__WHAT TO DO__.
Reproduce the records below exactly; the images should not appear.

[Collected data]
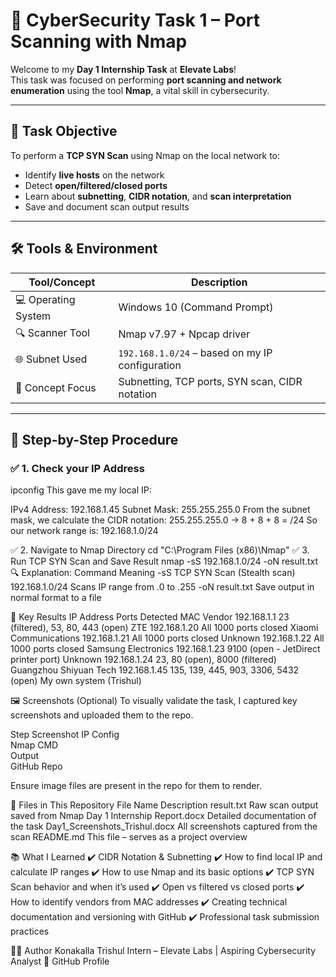 # 🔐 CyberSecurity Task 1 – Port Scanning with Nmap

Welcome to my **Day 1 Internship Task** at **Elevate Labs**!  
This task was focused on performing **port scanning and network enumeration** using the tool **Nmap**, a vital skill in cybersecurity.

---

## 📌 Task Objective

To perform a **TCP SYN Scan** using Nmap on the local network to:
- Identify **live hosts** on the network
- Detect **open/filtered/closed ports**
- Learn about **subnetting**, **CIDR notation**, and **scan interpretation**
- Save and document scan output results

---

## 🛠 Tools & Environment

| Tool/Concept       | Description                                      |
|--------------------|--------------------------------------------------|
| 💻 Operating System | Windows 10 (Command Prompt)                     |
| 🔍 Scanner Tool     | Nmap v7.97 + Npcap driver                        |
| 🌐 Subnet Used      | `192.168.1.0/24` – based on my IP configuration |
| 🧠 Concept Focus     | Subnetting, TCP ports, SYN scan, CIDR notation  |

---

## 🧾 Step-by-Step Procedure

### ✅ 1. **Check your IP Address**
ipconfig
This gave me my local IP:

IPv4 Address: 192.168.1.45
Subnet Mask: 255.255.255.0
From the subnet mask, we calculate the CIDR notation:
255.255.255.0 → 8 + 8 + 8 = /24
So our network range is: 192.168.1.0/24

✅ 2. Navigate to Nmap Directory
cd "C:\Program Files (x86)\Nmap"
✅ 3. Run TCP SYN Scan and Save Result
nmap -sS 192.168.1.0/24 -oN result.txt
🔍 Explanation:
Command	Meaning
-sS	TCP SYN Scan (Stealth scan)
192.168.1.0/24	Scans IP range from .0 to .255
-oN result.txt	Save output in normal format to a file

📄 Key Results
IP Address	Ports Detected	MAC Vendor
192.168.1.1	23 (filtered), 53, 80, 443 (open)	ZTE
192.168.1.20	All 1000 ports closed	Xiaomi Communications
192.168.1.21	All 1000 ports closed	Unknown
192.168.1.22	All 1000 ports closed	Samsung Electronics
192.168.1.23	9100 (open - JetDirect printer port)	Unknown
192.168.1.24	23, 80 (open), 8000 (filtered)	Guangzhou Shiyuan Tech
192.168.1.45	135, 139, 445, 903, 3306, 5432 (open)	My own system (Trishul)

🖼️ Screenshots (Optional)
To visually validate the task, I captured key screenshots and uploaded them to the repo.

Step	Screenshot
IP Config	
Nmap CMD	
Output	
GitHub Repo	

Ensure image files are present in the repo for them to render.

📁 Files in This Repository
File Name	Description
result.txt	Raw scan output saved from Nmap
Day 1 Internship Report.docx	Detailed documentation of the task
Day1_Screenshots_Trishul.docx	All screenshots captured from the scan
README.md	This file – serves as a project overview

📚 What I Learned
✔️ CIDR Notation & Subnetting
✔️ How to find local IP and calculate IP ranges
✔️ How to use Nmap and its basic options
✔️ TCP SYN Scan behavior and when it’s used
✔️ Open vs filtered vs closed ports
✔️ How to identify vendors from MAC addresses
✔️ Creating technical documentation and versioning with GitHub
✔️ Professional task submission practices

🧑‍💻 Author
Konakalla Trishul
Intern – Elevate Labs | Aspiring Cybersecurity Analyst 🔐
GitHub Profile

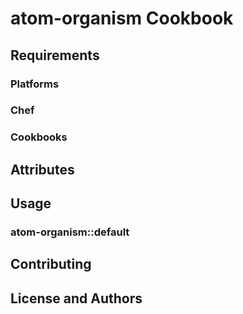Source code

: # atom-organism Cookbook


## Requirements


### Platforms


### Chef


### Cookbooks


## Attributes

## Usage

### atom-organism::default


## Contributing


## License and Authors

__RESULT__.
 # 🔐 CyberSecurity Task 1 – Port Scanning with Nmap

Welcome to my **Day 1 Internship Task** at **Elevate Labs**!  
This task was focused on performing **port scanning and network enumeration** using the tool **Nmap**, a vital skill in cybersecurity.

---

## 📌 Task Objective

To perform a **TCP SYN Scan** using Nmap on the local network to:
- Identify **live hosts** on the network
- Detect **open/filtered/closed ports**
- Learn about **subnetting**, **CIDR notation**, and **scan interpretation**
- Save and document scan output results

---

## 🛠 Tools & Environment

| Tool/Concept       | Description                                      |
|--------------------|--------------------------------------------------|
| 💻 Operating System | Windows 10 (Command Prompt)                     |
| 🔍 Scanner Tool     | Nmap v7.97 + Npcap driver                        |
| 🌐 Subnet Used      | `192.168.1.0/24` – based on my IP configuration |
| 🧠 Concept Focus     | Subnetting, TCP ports, SYN scan, CIDR notation  |

---

## 🧾 Step-by-Step Procedure

### ✅ 1. **Check your IP Address**
ipconfig
This gave me my local IP:

IPv4 Address: 192.168.1.45
Subnet Mask: 255.255.255.0
From the subnet mask, we calculate the CIDR notation:
255.255.255.0 → 8 + 8 + 8 = /24
So our network range is: 192.168.1.0/24

✅ 2. Navigate to Nmap Directory
cd "C:\Program Files (x86)\Nmap"
✅ 3. Run TCP SYN Scan and Save Result
nmap -sS 192.168.1.0/24 -oN result.txt
🔍 Explanation:
Command	Meaning
-sS	TCP SYN Scan (Stealth scan)
192.168.1.0/24	Scans IP range from .0 to .255
-oN result.txt	Save output in normal format to a file

📄 Key Results
IP Address	Ports Detected	MAC Vendor
192.168.1.1	23 (filtered), 53, 80, 443 (open)	ZTE
192.168.1.20	All 1000 ports closed	Xiaomi Communications
192.168.1.21	All 1000 ports closed	Unknown
192.168.1.22	All 1000 ports closed	Samsung Electronics
192.168.1.23	9100 (open - JetDirect printer port)	Unknown
192.168.1.24	23, 80 (open), 8000 (filtered)	Guangzhou Shiyuan Tech
192.168.1.45	135, 139, 445, 903, 3306, 5432 (open)	My own system (Trishul)

🖼️ Screenshots (Optional)
To visually validate the task, I captured key screenshots and uploaded them to the repo.

Step	Screenshot
IP Config	
Nmap CMD	
Output	
GitHub Repo	

Ensure image files are present in the repo for them to render.

📁 Files in This Repository
File Name	Description
result.txt	Raw scan output saved from Nmap
Day 1 Internship Report.docx	Detailed documentation of the task
Day1_Screenshots_Trishul.docx	All screenshots captured from the scan
README.md	This file – serves as a project overview

📚 What I Learned
✔️ CIDR Notation & Subnetting
✔️ How to find local IP and calculate IP ranges
✔️ How to use Nmap and its basic options
✔️ TCP SYN Scan behavior and when it’s used
✔️ Open vs filtered vs closed ports
✔️ How to identify vendors from MAC addresses
✔️ Creating technical documentation and versioning with GitHub
✔️ Professional task submission practices

🧑‍💻 Author
Konakalla Trishul
Intern – Elevate Labs | Aspiring Cybersecurity Analyst 🔐
GitHub Profile

Source code

: # atom-organism Cookbook


## Requirements


### Platforms


### Chef


### Cookbooks


## Attributes

## Usage

### atom-organism::default


## Contributing


## License and Authors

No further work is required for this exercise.